La sanzione non vale per i mezzi a due ruote perché non creano intralcio

Sanzione amministrativa, i ciclomotori che circolano nella corsia preferenziale, non intralciano il servizio di pubblico trasporto. La seconda sezione civile della corte di Cassazione con la sentenza 263311/06, depositata il 7 dicembre, e qui integralmente leggibile tra gli allegati, accoglie il ricorso avverso un verbale di contravvenzione.
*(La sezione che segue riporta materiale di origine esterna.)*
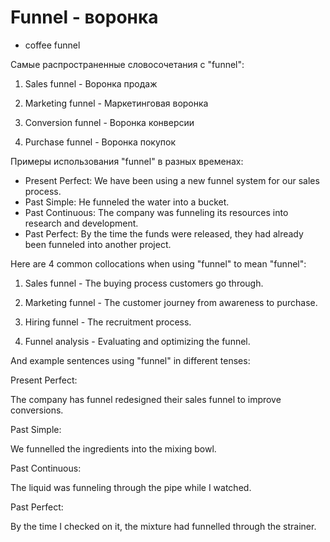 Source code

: # Funnel - воронка




- coffee funnel

Самые распространенные словосочетания с "funnel":

1. Sales funnel - Воронка продаж

2. Marketing funnel - Маркетинговая воронка

3. Conversion funnel - Воронка конверсии

4. Purchase funnel - Воронка покупок

Примеры использования "funnel" в разных временах:

- Present Perfect: We have been using a new funnel system for our sales process.
- Past Simple: He funneled the water into a bucket.
- Past Continuous: The company was funneling its resources into research and development.
- Past Perfect: By the time the funds were released, they had already been funneled into another project.

Here are 4 common collocations when using "funnel" to mean "funnel":

1. Sales funnel - The buying process customers go through.

2. Marketing funnel - The customer journey from awareness to purchase.

3. Hiring funnel - The recruitment process.

4. Funnel analysis - Evaluating and optimizing the funnel.

And example sentences using "funnel" in different tenses:

Present Perfect:

The company has funnel redesigned their sales funnel to improve conversions.

Past Simple:

We funnelled the ingredients into the mixing bowl.

Past Continuous:

The liquid was funneling through the pipe while I watched.

Past Perfect:

By the time I checked on it, the mixture had funnelled through the strainer.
Il caso, prospettato all'attenzione della Corte, ha riguardato una sentenza del Giudice di Pace di Roma. Il giudice, respingeva il ricorso sull'assunto che la presenza del motociclo sulla corsia riservata ai mezzi pubblici determinava una situazione di intralcio per il sevizio di trasporto, così come da verbale. Il contravventore, però, è ricorso in Cassazione lamentandosi in primis di un errata applicazione da parte del giudice dell'articolo 384 lettera d, del Codice della Strada, e con un secondo motivo ,invece, affermava che la situazione d'intralcio non si era venuta a creare date le caratteristiche oggettive e del ciclomotore e della strada. La Cassazione, ha ,infatti, accolto il ricorso in questione sulla base che il Giudice non aveva ritenuto alcune circostanze di fatto aventi, invece, rilevanza decisiva. Afferma la Corte che nel caso, come da ricorso introduttivo della parte, il Giudice avrebbe dovuto considerare che date le esigue dimensioni del ciclomotore non poteva crearsi intralcio per la circolazione. Difatti, il ricorrente aveva libertà di manovra sia per le sue caratteristiche precipue sia per la mancanza di cordoli che restringessero la carreggiata . Inoltre, si fa rilevare che il tutto avveniva in un momento di scarso traffico,dato l'orario della contestazione.